In keeping with the Hitchcock tradition, Park presents two marvelous, visual set pieces, so brilliant in their execution that they almost justify themselves quite apart from how they fit into the story. The first is the sequence wherein the penguin uses Wallace, in the “Techno Trousers” (a robotic NASA invention), to steal a diamond from a heavily guarded museum. Park then tops that with an uproarious chase atop a model train. “I tend to be more visually led, and I just loved the way the penguin fit onto the train. In fact that whole sequence was a kind of ‘set piece’ we had on the shelf which might have been used in the plot and might not, because I had many different ideas.”
Feathers McGraw, the felonious villain of the piece, also goes back to Park’s art school sketchbook. “I had this idea of a bunch of penguins coming to stay with Wallace and Gromit; then I wanted to strip that idea down to one penguin and use it as the basis for this new story. At first, he was going to get up a lot of mischief and get on Gromit’s nerves, basically. Then somebody said, ‘Why not make him a kind of hardened criminal living undercover?’ That fit in with the Hitchcock idea — the kind of strange lodger who comes and goes without saying anything, and you wonder what he’s up to. That element started to come out and form the story.
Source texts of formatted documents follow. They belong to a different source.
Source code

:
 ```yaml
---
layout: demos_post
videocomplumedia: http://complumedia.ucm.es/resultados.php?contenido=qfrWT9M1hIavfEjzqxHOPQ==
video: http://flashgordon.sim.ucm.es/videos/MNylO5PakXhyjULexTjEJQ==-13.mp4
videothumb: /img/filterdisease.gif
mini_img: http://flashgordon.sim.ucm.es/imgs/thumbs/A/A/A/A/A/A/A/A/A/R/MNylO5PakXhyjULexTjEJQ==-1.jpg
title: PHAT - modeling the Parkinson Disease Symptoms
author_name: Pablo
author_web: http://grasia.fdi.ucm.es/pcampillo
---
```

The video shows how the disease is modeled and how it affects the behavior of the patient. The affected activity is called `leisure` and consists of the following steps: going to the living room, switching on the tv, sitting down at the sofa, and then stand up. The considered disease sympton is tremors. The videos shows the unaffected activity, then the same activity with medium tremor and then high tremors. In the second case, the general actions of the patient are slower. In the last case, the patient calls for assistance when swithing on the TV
“I just wanted a villain that was the most unlikely,” Park continued. “There’s something about Wallace and Gromit that goes back to the English tradition like the Ealing comedies [which include such crime-ridden comedy classics as 1949’s KIND HEARTS AND CORONETS, 1951’s THE LAVENDAR HILL MOB, and 1955’s THE LADYKILLERS]. That’s a feeling I tried to capture — that there’s something just quirky about the story. I tried to inject unlikely things into the story, like the Techno Trousers and the penguin, always having a twist so that nothing’s predictable. Whenever the story is doing what you think it should, then don do it; take it somewhere else. Don’t let anyone have quite what they’re expecting.”
After the success of THE WRONG TROUSERS, there was no doubt that the adventures of Wallace and Gromit would continue, but there was some question as to what form their future films would take. In particular, Park was concerned about not ruining the characters in a rush to cash in on them. “We are talking about some of the ways it might go,” Park said at the time. “We have a lot of interest in doing more films; I feel the iron’s hot and ready to strike. We’re talking about a longer film at the moment, though what the actual length would be we don’t quite know. It could be 50 minutes long; it could be a TV movie or even something longer. We’re working on a script with Bob Baker again, a 75-minute story that we may very well condense down. We think we probably could get the feature film money for it, but it’s a matter of: the more money there is, the more commercial pressure there is, and with these two characters I think they’ve got to be handled sensitively, not driven by people in suits saying what they should be doing and what kind of market they’ve got to appeal to, because I think it would destroy them.”